Problem to work on: Once you reach the line containing "it is fit to" in the entries below, write out that line and each one after it down to the line containing "An insulating layer", exactly and with nothing added.

--- Exercise inputs ---

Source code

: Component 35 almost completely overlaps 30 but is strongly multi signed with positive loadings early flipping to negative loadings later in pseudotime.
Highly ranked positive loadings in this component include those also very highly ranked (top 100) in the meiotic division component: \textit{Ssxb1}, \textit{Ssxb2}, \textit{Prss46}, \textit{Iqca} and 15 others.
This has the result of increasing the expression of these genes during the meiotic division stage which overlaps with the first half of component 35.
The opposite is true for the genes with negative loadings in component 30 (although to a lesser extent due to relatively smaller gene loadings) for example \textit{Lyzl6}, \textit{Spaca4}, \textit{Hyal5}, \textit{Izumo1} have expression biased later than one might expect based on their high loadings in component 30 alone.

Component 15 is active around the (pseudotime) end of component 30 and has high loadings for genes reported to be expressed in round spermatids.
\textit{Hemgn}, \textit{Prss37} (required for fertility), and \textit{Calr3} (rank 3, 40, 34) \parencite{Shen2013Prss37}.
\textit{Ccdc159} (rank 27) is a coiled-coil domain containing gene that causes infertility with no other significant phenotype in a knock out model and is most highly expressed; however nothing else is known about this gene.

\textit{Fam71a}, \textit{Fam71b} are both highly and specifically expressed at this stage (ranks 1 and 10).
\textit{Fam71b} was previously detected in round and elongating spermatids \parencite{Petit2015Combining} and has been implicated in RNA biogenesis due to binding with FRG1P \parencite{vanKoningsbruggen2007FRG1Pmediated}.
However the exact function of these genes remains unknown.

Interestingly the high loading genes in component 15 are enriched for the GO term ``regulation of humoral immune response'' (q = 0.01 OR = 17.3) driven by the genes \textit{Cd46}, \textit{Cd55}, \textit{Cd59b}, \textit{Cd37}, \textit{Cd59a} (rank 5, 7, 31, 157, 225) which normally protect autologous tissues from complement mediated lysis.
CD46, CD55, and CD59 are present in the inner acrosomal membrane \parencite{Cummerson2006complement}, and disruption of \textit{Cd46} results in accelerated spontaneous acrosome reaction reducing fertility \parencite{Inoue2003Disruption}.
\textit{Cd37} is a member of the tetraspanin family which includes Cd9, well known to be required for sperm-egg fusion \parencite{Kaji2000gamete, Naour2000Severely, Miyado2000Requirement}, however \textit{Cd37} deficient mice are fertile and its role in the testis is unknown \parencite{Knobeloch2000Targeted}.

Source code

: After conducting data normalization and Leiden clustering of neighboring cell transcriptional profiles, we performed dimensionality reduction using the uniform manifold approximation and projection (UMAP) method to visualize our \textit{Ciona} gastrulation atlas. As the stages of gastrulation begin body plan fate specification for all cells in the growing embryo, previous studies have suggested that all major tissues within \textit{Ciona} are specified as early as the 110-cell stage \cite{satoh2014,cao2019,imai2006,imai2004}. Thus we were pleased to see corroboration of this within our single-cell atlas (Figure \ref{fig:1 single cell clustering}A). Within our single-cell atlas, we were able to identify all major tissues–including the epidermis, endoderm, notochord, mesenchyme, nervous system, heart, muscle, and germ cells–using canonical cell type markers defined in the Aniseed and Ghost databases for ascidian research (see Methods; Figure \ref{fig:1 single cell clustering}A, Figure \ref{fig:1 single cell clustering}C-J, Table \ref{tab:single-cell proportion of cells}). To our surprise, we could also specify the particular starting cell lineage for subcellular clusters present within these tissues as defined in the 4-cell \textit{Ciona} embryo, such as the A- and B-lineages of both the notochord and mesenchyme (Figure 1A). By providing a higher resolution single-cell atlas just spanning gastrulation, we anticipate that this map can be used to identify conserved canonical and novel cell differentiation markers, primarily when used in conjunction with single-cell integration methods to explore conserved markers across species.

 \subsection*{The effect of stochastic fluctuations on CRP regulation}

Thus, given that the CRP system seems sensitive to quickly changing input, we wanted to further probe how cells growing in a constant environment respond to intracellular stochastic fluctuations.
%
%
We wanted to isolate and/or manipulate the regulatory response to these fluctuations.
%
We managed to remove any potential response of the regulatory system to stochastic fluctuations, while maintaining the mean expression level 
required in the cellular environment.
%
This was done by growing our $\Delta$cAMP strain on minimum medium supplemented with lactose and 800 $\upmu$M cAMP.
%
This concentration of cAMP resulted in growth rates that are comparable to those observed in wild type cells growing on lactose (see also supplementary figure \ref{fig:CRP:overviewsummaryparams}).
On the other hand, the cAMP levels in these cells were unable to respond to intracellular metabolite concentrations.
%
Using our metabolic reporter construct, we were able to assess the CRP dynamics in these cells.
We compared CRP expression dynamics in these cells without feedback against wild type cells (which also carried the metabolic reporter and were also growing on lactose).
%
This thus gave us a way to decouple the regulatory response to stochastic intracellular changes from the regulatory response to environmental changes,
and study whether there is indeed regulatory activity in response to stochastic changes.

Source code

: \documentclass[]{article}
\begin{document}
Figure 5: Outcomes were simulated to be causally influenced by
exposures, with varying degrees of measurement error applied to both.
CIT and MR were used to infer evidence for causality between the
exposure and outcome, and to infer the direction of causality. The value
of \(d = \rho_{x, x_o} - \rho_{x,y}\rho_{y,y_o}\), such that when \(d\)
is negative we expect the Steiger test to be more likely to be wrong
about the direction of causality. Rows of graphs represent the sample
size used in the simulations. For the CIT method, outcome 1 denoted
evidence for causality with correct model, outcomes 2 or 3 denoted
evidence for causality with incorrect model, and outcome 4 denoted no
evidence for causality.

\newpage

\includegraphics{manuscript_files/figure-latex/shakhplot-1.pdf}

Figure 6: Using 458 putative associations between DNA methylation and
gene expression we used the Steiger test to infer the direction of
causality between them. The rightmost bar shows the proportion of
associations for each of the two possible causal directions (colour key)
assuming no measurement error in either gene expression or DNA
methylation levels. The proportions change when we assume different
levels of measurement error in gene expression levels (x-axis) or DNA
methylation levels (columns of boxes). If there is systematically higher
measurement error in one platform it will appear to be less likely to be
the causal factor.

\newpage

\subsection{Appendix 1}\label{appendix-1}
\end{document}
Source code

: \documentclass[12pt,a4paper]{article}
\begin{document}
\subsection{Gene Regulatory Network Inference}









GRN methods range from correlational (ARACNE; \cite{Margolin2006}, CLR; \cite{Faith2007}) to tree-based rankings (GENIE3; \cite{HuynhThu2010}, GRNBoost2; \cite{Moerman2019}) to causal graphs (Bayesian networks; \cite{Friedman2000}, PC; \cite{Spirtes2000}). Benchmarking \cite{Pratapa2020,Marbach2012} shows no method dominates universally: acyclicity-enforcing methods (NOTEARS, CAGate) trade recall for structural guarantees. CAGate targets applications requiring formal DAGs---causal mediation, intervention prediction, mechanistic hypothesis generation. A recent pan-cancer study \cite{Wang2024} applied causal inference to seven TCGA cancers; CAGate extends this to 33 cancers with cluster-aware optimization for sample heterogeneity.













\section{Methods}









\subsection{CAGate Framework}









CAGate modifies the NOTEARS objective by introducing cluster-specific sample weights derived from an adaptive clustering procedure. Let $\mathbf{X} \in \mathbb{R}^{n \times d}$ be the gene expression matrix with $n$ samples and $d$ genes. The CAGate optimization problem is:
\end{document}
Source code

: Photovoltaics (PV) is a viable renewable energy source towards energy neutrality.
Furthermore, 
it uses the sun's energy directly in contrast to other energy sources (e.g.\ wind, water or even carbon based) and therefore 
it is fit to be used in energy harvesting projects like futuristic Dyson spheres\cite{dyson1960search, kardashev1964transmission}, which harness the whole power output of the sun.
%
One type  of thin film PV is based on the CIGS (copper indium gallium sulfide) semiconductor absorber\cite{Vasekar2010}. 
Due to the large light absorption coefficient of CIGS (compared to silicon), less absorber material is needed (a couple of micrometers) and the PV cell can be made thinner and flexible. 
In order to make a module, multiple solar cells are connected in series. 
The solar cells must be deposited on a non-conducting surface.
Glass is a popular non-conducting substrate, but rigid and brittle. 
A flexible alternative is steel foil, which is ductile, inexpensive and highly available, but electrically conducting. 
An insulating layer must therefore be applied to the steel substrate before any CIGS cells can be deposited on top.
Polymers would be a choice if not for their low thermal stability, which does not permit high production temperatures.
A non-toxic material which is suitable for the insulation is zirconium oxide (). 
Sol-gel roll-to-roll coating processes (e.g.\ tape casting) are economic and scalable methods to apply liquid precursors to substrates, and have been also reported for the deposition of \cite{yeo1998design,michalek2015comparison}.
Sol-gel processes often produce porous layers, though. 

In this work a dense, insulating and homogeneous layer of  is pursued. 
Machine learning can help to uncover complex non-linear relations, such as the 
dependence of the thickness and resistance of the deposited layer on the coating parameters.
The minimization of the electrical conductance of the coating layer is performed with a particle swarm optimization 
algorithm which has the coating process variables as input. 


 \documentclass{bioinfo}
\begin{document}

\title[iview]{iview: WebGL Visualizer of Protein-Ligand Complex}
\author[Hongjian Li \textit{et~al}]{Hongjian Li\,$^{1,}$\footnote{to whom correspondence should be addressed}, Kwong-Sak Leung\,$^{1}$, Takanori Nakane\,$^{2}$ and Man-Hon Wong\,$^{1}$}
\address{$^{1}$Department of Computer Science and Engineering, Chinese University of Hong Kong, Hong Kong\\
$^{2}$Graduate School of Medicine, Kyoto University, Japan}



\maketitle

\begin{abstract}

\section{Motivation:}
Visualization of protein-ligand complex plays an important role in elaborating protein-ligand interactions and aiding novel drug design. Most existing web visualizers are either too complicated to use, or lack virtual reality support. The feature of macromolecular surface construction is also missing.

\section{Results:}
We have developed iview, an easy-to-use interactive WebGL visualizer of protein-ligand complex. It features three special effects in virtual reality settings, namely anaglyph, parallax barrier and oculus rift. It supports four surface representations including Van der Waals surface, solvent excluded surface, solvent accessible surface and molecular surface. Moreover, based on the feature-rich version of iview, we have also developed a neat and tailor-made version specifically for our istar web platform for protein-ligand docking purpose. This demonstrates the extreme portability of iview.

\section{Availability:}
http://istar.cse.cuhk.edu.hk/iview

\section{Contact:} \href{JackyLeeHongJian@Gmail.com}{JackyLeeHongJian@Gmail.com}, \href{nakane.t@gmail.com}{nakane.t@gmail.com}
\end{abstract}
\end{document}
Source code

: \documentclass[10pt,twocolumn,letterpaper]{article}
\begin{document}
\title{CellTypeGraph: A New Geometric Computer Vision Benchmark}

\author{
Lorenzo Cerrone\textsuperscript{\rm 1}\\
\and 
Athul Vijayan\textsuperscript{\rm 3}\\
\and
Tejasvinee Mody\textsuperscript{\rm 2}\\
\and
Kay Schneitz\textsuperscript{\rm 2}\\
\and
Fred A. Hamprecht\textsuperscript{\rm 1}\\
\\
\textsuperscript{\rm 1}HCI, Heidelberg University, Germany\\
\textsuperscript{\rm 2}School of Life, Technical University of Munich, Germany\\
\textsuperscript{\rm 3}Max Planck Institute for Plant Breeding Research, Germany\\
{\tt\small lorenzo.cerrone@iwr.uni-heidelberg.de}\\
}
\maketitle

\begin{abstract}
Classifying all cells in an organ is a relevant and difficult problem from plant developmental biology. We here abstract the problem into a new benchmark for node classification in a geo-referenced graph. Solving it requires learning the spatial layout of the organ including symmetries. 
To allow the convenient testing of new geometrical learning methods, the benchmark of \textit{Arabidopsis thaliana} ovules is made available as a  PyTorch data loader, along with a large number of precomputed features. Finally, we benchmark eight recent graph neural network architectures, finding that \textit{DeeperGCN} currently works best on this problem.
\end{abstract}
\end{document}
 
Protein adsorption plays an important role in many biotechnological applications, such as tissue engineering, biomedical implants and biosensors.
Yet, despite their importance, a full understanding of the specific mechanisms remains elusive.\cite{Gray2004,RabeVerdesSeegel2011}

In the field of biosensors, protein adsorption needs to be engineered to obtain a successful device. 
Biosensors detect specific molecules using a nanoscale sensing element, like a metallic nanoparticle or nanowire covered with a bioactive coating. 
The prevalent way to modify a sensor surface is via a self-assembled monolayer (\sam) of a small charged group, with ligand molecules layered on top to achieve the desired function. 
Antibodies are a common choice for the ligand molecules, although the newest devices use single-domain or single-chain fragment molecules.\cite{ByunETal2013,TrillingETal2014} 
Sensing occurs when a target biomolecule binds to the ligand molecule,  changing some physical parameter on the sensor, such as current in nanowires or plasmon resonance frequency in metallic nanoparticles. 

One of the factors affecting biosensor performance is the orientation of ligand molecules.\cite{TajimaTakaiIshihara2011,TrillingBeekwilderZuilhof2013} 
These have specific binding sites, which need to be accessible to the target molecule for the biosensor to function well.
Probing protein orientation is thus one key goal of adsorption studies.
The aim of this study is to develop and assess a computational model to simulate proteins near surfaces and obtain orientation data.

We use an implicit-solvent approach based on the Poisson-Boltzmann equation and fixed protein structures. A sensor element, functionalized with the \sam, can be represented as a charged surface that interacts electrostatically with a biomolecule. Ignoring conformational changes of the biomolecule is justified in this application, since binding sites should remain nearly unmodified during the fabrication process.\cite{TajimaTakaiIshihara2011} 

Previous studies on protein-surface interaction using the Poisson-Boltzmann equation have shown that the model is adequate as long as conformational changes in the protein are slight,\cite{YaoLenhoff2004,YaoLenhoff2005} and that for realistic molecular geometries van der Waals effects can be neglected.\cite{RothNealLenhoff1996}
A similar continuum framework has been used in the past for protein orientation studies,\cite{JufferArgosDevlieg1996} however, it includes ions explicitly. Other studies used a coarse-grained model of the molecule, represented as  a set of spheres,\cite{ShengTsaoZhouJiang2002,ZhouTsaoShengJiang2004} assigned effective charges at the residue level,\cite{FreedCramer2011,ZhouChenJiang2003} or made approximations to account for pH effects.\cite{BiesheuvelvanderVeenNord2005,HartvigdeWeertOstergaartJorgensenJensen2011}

---

Response:
it is fit to be used in energy harvesting projects like futuristic Dyson spheres\cite{dyson1960search, kardashev1964transmission}, which harness the whole power output of the sun.
%
One type  of thin film PV is based on the CIGS (copper indium gallium sulfide) semiconductor absorber\cite{Vasekar2010}. 
Due to the large light absorption coefficient of CIGS (compared to silicon), less absorber material is needed (a couple of micrometers) and the PV cell can be made thinner and flexible. 
In order to make a module, multiple solar cells are connected in series. 
The solar cells must be deposited on a non-conducting surface.
Glass is a popular non-conducting substrate, but rigid and brittle. 
A flexible alternative is steel foil, which is ductile, inexpensive and highly available, but electrically conducting. 
An insulating layer must therefore be applied to the steel substrate before any CIGS cells can be deposited on top.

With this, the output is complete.